- **DATASET EXCERPTS**:
*** Block opens ***

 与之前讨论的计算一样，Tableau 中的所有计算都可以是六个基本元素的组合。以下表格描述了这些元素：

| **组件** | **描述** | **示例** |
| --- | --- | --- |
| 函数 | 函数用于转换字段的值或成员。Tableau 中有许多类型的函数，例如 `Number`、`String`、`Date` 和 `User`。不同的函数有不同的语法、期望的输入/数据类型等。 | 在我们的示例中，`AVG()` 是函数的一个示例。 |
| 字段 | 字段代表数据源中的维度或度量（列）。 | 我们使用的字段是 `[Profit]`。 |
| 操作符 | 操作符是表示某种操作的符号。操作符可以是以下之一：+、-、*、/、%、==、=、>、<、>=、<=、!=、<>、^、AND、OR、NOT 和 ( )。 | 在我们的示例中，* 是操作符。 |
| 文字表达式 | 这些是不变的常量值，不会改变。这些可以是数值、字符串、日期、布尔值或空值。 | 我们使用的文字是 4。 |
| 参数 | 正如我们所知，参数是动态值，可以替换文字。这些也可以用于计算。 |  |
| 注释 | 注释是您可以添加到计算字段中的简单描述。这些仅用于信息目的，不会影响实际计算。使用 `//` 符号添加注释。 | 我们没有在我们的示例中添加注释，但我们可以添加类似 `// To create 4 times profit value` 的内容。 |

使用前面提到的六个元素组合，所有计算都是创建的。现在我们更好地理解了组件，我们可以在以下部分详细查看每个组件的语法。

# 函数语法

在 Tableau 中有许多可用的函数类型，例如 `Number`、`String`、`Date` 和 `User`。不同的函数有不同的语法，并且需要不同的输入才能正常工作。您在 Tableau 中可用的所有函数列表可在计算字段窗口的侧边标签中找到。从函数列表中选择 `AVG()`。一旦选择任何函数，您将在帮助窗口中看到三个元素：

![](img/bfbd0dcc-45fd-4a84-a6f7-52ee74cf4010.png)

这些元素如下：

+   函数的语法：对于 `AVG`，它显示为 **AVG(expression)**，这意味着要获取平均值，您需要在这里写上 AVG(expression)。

*** Block closes ***
*** Block opens ***

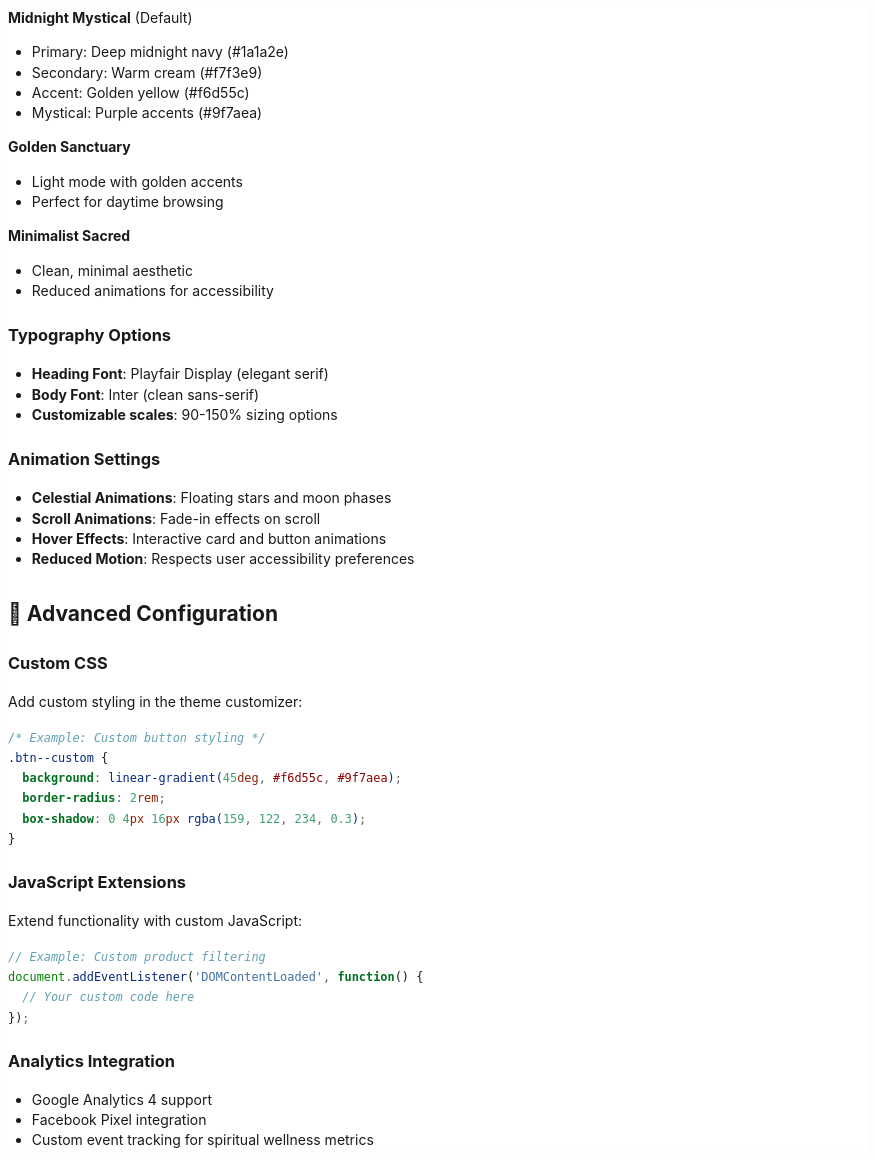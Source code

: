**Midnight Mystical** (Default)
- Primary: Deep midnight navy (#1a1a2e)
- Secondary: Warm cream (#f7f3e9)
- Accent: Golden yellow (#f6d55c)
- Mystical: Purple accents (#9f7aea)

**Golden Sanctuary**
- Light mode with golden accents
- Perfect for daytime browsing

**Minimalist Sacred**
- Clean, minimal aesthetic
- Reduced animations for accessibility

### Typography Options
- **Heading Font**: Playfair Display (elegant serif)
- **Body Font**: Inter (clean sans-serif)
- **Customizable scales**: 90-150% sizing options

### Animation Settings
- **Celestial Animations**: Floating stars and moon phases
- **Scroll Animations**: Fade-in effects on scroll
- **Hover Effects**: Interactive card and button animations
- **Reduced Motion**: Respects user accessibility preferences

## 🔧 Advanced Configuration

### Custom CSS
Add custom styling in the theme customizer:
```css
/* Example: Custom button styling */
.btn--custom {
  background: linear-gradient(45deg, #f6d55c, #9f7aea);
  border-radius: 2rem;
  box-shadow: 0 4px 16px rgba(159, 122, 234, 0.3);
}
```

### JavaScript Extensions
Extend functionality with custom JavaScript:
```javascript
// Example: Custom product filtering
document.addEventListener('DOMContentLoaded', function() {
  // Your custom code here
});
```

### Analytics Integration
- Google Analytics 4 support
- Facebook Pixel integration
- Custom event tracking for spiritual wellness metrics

*** Block closes ***
*** Block opens ***

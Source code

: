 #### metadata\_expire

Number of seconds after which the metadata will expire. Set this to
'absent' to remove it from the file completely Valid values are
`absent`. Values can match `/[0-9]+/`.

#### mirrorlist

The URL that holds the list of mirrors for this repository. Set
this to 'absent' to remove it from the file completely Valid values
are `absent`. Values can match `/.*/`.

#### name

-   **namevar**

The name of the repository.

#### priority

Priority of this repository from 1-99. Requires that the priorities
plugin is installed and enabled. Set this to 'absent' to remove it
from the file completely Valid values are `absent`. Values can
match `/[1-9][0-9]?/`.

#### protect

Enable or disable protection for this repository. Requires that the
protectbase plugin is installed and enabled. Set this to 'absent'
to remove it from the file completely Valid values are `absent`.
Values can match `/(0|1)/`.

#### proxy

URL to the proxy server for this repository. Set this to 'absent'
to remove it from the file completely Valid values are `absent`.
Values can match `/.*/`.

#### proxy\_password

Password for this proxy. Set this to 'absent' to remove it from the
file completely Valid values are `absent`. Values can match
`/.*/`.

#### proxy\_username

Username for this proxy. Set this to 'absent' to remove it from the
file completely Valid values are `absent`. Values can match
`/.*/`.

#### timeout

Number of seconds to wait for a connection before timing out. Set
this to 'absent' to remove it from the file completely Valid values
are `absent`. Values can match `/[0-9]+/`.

*** Block closes ***

- **ABOUT THIS EXERCISE**: Only the lines above starting with the one with "#### priority" and going through the one with "#### protect" are to be copied, word for word and with both ends kept.

- **OUTPUT FOR THIS EXERCISE**:
#### priority

Priority of this repository from 1-99. Requires that the priorities
plugin is installed and enabled. Set this to 'absent' to remove it
from the file completely Valid values are `absent`. Values can
match `/[1-9][0-9]?/`.

#### protect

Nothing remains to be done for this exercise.